WHAT IS BEING ASKED:
Exclude the images, then return every line below exactly as written.

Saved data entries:
########

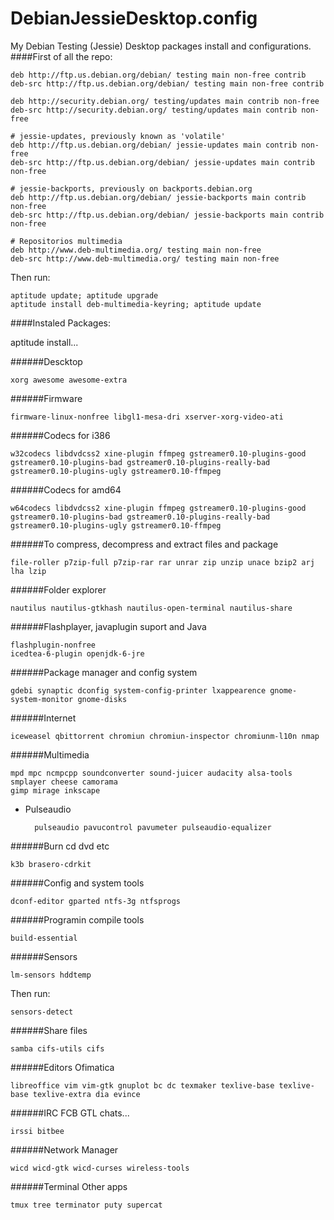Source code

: DebianJessieDesktop.config
==========================
My Debian Testing (Jessie) Desktop packages install and configurations.
####First of all the repo:

    deb http://ftp.us.debian.org/debian/ testing main non-free contrib
    deb-src http://ftp.us.debian.org/debian/ testing main non-free contrib
      
    deb http://security.debian.org/ testing/updates main contrib non-free
    deb-src http://security.debian.org/ testing/updates main contrib non-free
      
    # jessie-updates, previously known as 'volatile'
    deb http://ftp.us.debian.org/debian/ jessie-updates main contrib non-free
    deb-src http://ftp.us.debian.org/debian/ jessie-updates main contrib non-free
      
    # jessie-backports, previously on backports.debian.org
    deb http://ftp.us.debian.org/debian/ jessie-backports main contrib non-free
    deb-src http://ftp.us.debian.org/debian/ jessie-backports main contrib non-free
      
    # Repositorios multimedia
    deb http://www.deb-multimedia.org/ testing main non-free
    deb-src http://www.deb-multimedia.org/ testing main non-free

Then run:

    aptitude update; aptitude upgrade
    aptitude install deb-multimedia-keyring; aptitude update
####Instaled Packages:

aptitude install...

######Descktop 

    xorg awesome awesome-extra
######Firmware

    firmware-linux-nonfree libgl1-mesa-dri xserver-xorg-video-ati
######Codecs for i386

    w32codecs libdvdcss2 xine-plugin ffmpeg gstreamer0.10-plugins-good gstreamer0.10-plugins-bad gstreamer0.10-plugins-really-bad gstreamer0.10-plugins-ugly gstreamer0.10-ffmpeg 
######Codecs for amd64

    w64codecs libdvdcss2 xine-plugin ffmpeg gstreamer0.10-plugins-good gstreamer0.10-plugins-bad gstreamer0.10-plugins-really-bad gstreamer0.10-plugins-ugly gstreamer0.10-ffmpeg
######To compress, decompress and extract files and package

    file-roller p7zip-full p7zip-rar rar unrar zip unzip unace bzip2 arj lha lzip 
######Folder explorer

    nautilus nautilus-gtkhash nautilus-open-terminal nautilus-share 
######Flashplayer, javaplugin suport and Java

    flashplugin-nonfree
    icedtea-6-plugin openjdk-6-jre
######Package manager and config system

    gdebi synaptic dconfig system-config-printer lxappearence gnome-system-monitor gnome-disks
######Internet

    iceweasel qbittorrent chromiun chromiun-inspector chromiunm-l10n nmap
######Multimedia

    mpd mpc ncmpcpp soundconverter sound-juicer audacity alsa-tools
    smplayer cheese camorama
    gimp mirage inkscape
* Pulseaudio


        pulseaudio pavucontrol pavumeter pulseaudio-equalizer

######Burn cd dvd etc

    k3b brasero-cdrkit
######Config and system tools

    dconf-editor gparted ntfs-3g ntfsprogs
######Programin compile tools

    build-essential
######Sensors

    lm-sensors hddtemp
Then run:

    sensors-detect
######Share files

    samba cifs-utils cifs
######Editors Ofimatica

    libreoffice vim vim-gtk gnuplot bc dc texmaker texlive-base texlive-base texlive-extra dia evince
######IRC FCB GTL chats...

    irssi bitbee
######Network Manager

    wicd wicd-gtk wicd-curses wireless-tools
######Terminal Other apps

    tmux tree terminator puty supercat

########

RESULT:
Source code

: DebianJessieDesktop.config
==========================
My Debian Testing (Jessie) Desktop packages install and configurations.
####First of all the repo:

    deb http://ftp.us.debian.org/debian/ testing main non-free contrib
    deb-src http://ftp.us.debian.org/debian/ testing main non-free contrib
      
    deb http://security.debian.org/ testing/updates main contrib non-free
    deb-src http://security.debian.org/ testing/updates main contrib non-free
      
    # jessie-updates, previously known as 'volatile'
    deb http://ftp.us.debian.org/debian/ jessie-updates main contrib non-free
    deb-src http://ftp.us.debian.org/debian/ jessie-updates main contrib non-free
      
    # jessie-backports, previously on backports.debian.org
    deb http://ftp.us.debian.org/debian/ jessie-backports main contrib non-free
    deb-src http://ftp.us.debian.org/debian/ jessie-backports main contrib non-free
      
    # Repositorios multimedia
    deb http://www.deb-multimedia.org/ testing main non-free
    deb-src http://www.deb-multimedia.org/ testing main non-free

Then run:

    aptitude update; aptitude upgrade
    aptitude install deb-multimedia-keyring; aptitude update
####Instaled Packages:

aptitude install...

######Descktop 

    xorg awesome awesome-extra
######Firmware

    firmware-linux-nonfree libgl1-mesa-dri xserver-xorg-video-ati
######Codecs for i386

    w32codecs libdvdcss2 xine-plugin ffmpeg gstreamer0.10-plugins-good gstreamer0.10-plugins-bad gstreamer0.10-plugins-really-bad gstreamer0.10-plugins-ugly gstreamer0.10-ffmpeg 
######Codecs for amd64

    w64codecs libdvdcss2 xine-plugin ffmpeg gstreamer0.10-plugins-good gstreamer0.10-plugins-bad gstreamer0.10-plugins-really-bad gstreamer0.10-plugins-ugly gstreamer0.10-ffmpeg
######To compress, decompress and extract files and package

    file-roller p7zip-full p7zip-rar rar unrar zip unzip unace bzip2 arj lha lzip 
######Folder explorer

    nautilus nautilus-gtkhash nautilus-open-terminal nautilus-share 
######Flashplayer, javaplugin suport and Java

    flashplugin-nonfree
    icedtea-6-plugin openjdk-6-jre
######Package manager and config system

    gdebi synaptic dconfig system-config-printer lxappearence gnome-system-monitor gnome-disks
######Internet

    iceweasel qbittorrent chromiun chromiun-inspector chromiunm-l10n nmap
######Multimedia

    mpd mpc ncmpcpp soundconverter sound-juicer audacity alsa-tools
    smplayer cheese camorama
    gimp mirage inkscape
* Pulseaudio


        pulseaudio pavucontrol pavumeter pulseaudio-equalizer

######Burn cd dvd etc

    k3b brasero-cdrkit
######Config and system tools

    dconf-editor gparted ntfs-3g ntfsprogs
######Programin compile tools

    build-essential
######Sensors

    lm-sensors hddtemp
Then run:

    sensors-detect
######Share files

    samba cifs-utils cifs
######Editors Ofimatica

    libreoffice vim vim-gtk gnuplot bc dc texmaker texlive-base texlive-base texlive-extra dia evince
######IRC FCB GTL chats...

    irssi bitbee
######Network Manager

    wicd wicd-gtk wicd-curses wireless-tools
######Terminal Other apps

    tmux tree terminator puty supercat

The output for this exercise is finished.